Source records
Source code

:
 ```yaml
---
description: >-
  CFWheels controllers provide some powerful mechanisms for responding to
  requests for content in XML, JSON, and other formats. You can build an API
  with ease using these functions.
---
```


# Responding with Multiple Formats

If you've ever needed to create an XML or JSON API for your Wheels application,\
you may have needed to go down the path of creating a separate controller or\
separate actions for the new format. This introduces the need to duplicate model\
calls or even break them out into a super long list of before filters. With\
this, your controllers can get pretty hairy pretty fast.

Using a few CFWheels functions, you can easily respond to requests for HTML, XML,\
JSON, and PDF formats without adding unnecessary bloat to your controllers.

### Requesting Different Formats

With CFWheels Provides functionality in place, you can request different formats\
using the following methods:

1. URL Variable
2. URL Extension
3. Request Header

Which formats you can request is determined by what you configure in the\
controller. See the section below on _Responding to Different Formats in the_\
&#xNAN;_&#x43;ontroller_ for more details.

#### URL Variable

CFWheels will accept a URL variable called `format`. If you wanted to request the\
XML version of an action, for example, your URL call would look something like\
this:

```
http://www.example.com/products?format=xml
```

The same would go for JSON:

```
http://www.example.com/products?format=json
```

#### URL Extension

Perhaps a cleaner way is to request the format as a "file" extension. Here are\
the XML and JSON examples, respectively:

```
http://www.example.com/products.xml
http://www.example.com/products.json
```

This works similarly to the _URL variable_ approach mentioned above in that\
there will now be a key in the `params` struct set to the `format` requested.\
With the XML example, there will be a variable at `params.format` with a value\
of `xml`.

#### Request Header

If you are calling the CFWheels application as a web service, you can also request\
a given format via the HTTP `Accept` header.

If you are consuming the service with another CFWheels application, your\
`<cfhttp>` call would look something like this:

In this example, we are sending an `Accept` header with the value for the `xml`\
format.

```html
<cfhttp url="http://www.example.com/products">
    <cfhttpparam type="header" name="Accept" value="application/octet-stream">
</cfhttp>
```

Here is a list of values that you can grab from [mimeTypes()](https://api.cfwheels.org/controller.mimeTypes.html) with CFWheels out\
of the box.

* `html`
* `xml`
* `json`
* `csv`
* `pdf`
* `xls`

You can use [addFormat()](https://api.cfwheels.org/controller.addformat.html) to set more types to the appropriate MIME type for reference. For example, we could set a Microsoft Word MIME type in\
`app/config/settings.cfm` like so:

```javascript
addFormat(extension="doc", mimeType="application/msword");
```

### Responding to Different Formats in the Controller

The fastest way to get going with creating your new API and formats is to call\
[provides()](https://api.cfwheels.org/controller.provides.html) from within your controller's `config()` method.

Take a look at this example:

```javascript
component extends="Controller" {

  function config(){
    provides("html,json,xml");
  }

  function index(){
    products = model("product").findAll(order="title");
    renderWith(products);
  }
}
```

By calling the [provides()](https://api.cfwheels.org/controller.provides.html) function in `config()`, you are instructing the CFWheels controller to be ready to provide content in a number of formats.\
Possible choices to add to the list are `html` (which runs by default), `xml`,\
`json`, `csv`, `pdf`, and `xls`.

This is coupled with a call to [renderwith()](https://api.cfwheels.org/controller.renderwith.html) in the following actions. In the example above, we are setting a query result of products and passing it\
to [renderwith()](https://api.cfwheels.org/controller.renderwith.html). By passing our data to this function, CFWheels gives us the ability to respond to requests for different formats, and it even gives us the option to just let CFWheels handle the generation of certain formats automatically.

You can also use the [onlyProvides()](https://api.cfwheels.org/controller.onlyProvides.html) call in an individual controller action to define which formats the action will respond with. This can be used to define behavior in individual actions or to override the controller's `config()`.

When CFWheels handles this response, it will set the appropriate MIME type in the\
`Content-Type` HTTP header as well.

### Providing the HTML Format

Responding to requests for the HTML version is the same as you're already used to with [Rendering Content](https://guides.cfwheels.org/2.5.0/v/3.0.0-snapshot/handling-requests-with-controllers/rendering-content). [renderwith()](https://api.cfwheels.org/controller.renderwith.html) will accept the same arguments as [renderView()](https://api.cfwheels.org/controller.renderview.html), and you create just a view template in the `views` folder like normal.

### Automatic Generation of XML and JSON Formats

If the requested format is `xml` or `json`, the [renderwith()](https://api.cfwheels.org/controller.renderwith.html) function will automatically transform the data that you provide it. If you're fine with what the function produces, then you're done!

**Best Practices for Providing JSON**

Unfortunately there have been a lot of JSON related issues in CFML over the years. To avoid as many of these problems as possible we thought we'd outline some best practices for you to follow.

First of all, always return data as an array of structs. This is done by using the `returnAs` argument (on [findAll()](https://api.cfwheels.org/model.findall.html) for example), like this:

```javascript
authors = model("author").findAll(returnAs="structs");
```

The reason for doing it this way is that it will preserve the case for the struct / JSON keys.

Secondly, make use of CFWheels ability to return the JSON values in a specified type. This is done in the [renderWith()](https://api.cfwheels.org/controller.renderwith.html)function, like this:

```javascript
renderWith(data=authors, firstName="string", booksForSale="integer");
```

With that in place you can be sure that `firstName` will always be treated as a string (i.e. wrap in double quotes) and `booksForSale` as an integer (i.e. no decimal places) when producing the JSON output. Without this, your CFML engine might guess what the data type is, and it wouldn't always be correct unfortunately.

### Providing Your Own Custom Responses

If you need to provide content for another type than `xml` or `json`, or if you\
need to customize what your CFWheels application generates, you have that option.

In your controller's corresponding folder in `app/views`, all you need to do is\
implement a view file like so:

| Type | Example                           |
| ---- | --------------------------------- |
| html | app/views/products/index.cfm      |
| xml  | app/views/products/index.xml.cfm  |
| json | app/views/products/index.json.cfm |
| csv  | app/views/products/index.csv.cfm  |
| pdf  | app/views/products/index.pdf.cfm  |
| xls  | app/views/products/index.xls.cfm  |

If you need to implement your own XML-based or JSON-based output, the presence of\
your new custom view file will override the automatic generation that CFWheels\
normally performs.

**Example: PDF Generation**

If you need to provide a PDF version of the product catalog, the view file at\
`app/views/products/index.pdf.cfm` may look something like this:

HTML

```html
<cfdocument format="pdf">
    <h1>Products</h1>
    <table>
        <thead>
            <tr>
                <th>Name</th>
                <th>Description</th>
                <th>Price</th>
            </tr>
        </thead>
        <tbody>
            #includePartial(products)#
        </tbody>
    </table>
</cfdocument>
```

## YOUR INSTRUCTIONS
Each line of the records belongs in the answer, reproduced exactly.

## ANSWER TO THIS TASK
Source code

:
 ```yaml
---
description: >-
  CFWheels controllers provide some powerful mechanisms for responding to
  requests for content in XML, JSON, and other formats. You can build an API
  with ease using these functions.
---
```


# Responding with Multiple Formats

If you've ever needed to create an XML or JSON API for your Wheels application,\
you may have needed to go down the path of creating a separate controller or\
separate actions for the new format. This introduces the need to duplicate model\
calls or even break them out into a super long list of before filters. With\
this, your controllers can get pretty hairy pretty fast.

Using a few CFWheels functions, you can easily respond to requests for HTML, XML,\
JSON, and PDF formats without adding unnecessary bloat to your controllers.

### Requesting Different Formats

With CFWheels Provides functionality in place, you can request different formats\
using the following methods:

1. URL Variable
2. URL Extension
3. Request Header

Which formats you can request is determined by what you configure in the\
controller. See the section below on _Responding to Different Formats in the_\
&#xNAN;_&#x43;ontroller_ for more details.

#### URL Variable

CFWheels will accept a URL variable called `format`. If you wanted to request the\
XML version of an action, for example, your URL call would look something like\
this:

```
http://www.example.com/products?format=xml
```

The same would go for JSON:

```
http://www.example.com/products?format=json
```

#### URL Extension

Perhaps a cleaner way is to request the format as a "file" extension. Here are\
the XML and JSON examples, respectively:

```
http://www.example.com/products.xml
http://www.example.com/products.json
```

This works similarly to the _URL variable_ approach mentioned above in that\
there will now be a key in the `params` struct set to the `format` requested.\
With the XML example, there will be a variable at `params.format` with a value\
of `xml`.

#### Request Header

If you are calling the CFWheels application as a web service, you can also request\
a given format via the HTTP `Accept` header.

If you are consuming the service with another CFWheels application, your\
`<cfhttp>` call would look something like this:

In this example, we are sending an `Accept` header with the value for the `xml`\
format.

```html
<cfhttp url="http://www.example.com/products">
    <cfhttpparam type="header" name="Accept" value="application/octet-stream">
</cfhttp>
```

Here is a list of values that you can grab from [mimeTypes()](https://api.cfwheels.org/controller.mimeTypes.html) with CFWheels out\
of the box.

* `html`
* `xml`
* `json`
* `csv`
* `pdf`
* `xls`

You can use [addFormat()](https://api.cfwheels.org/controller.addformat.html) to set more types to the appropriate MIME type for reference. For example, we could set a Microsoft Word MIME type in\
`app/config/settings.cfm` like so:

```javascript
addFormat(extension="doc", mimeType="application/msword");
```

### Responding to Different Formats in the Controller

The fastest way to get going with creating your new API and formats is to call\
[provides()](https://api.cfwheels.org/controller.provides.html) from within your controller's `config()` method.

Take a look at this example:

```javascript
component extends="Controller" {

  function config(){
    provides("html,json,xml");
  }

  function index(){
    products = model("product").findAll(order="title");
    renderWith(products);
  }
}
```

By calling the [provides()](https://api.cfwheels.org/controller.provides.html) function in `config()`, you are instructing the CFWheels controller to be ready to provide content in a number of formats.\
Possible choices to add to the list are `html` (which runs by default), `xml`,\
`json`, `csv`, `pdf`, and `xls`.

This is coupled with a call to [renderwith()](https://api.cfwheels.org/controller.renderwith.html) in the following actions. In the example above, we are setting a query result of products and passing it\
to [renderwith()](https://api.cfwheels.org/controller.renderwith.html). By passing our data to this function, CFWheels gives us the ability to respond to requests for different formats, and it even gives us the option to just let CFWheels handle the generation of certain formats automatically.

You can also use the [onlyProvides()](https://api.cfwheels.org/controller.onlyProvides.html) call in an individual controller action to define which formats the action will respond with. This can be used to define behavior in individual actions or to override the controller's `config()`.

When CFWheels handles this response, it will set the appropriate MIME type in the\
`Content-Type` HTTP header as well.

### Providing the HTML Format

Responding to requests for the HTML version is the same as you're already used to with [Rendering Content](https://guides.cfwheels.org/2.5.0/v/3.0.0-snapshot/handling-requests-with-controllers/rendering-content). [renderwith()](https://api.cfwheels.org/controller.renderwith.html) will accept the same arguments as [renderView()](https://api.cfwheels.org/controller.renderview.html), and you create just a view template in the `views` folder like normal.

### Automatic Generation of XML and JSON Formats

If the requested format is `xml` or `json`, the [renderwith()](https://api.cfwheels.org/controller.renderwith.html) function will automatically transform the data that you provide it. If you're fine with what the function produces, then you're done!

**Best Practices for Providing JSON**

Unfortunately there have been a lot of JSON related issues in CFML over the years. To avoid as many of these problems as possible we thought we'd outline some best practices for you to follow.

First of all, always return data as an array of structs. This is done by using the `returnAs` argument (on [findAll()](https://api.cfwheels.org/model.findall.html) for example), like this:

```javascript
authors = model("author").findAll(returnAs="structs");
```

The reason for doing it this way is that it will preserve the case for the struct / JSON keys.

Secondly, make use of CFWheels ability to return the JSON values in a specified type. This is done in the [renderWith()](https://api.cfwheels.org/controller.renderwith.html)function, like this:

```javascript
renderWith(data=authors, firstName="string", booksForSale="integer");
```

With that in place you can be sure that `firstName` will always be treated as a string (i.e. wrap in double quotes) and `booksForSale` as an integer (i.e. no decimal places) when producing the JSON output. Without this, your CFML engine might guess what the data type is, and it wouldn't always be correct unfortunately.

### Providing Your Own Custom Responses

If you need to provide content for another type than `xml` or `json`, or if you\
need to customize what your CFWheels application generates, you have that option.

In your controller's corresponding folder in `app/views`, all you need to do is\
implement a view file like so:

| Type | Example                           |
| ---- | --------------------------------- |
| html | app/views/products/index.cfm      |
| xml  | app/views/products/index.xml.cfm  |
| json | app/views/products/index.json.cfm |
| csv  | app/views/products/index.csv.cfm  |
| pdf  | app/views/products/index.pdf.cfm  |
| xls  | app/views/products/index.xls.cfm  |

If you need to implement your own XML-based or JSON-based output, the presence of\
your new custom view file will override the automatic generation that CFWheels\
normally performs.

**Example: PDF Generation**

If you need to provide a PDF version of the product catalog, the view file at\
`app/views/products/index.pdf.cfm` may look something like this:

HTML

```html
<cfdocument format="pdf">
    <h1>Products</h1>
    <table>
        <thead>
            <tr>
                <th>Name</th>
                <th>Description</th>
                <th>Price</th>
            </tr>
        </thead>
        <tbody>
            #includePartial(products)#
        </tbody>
    </table>
</cfdocument>
```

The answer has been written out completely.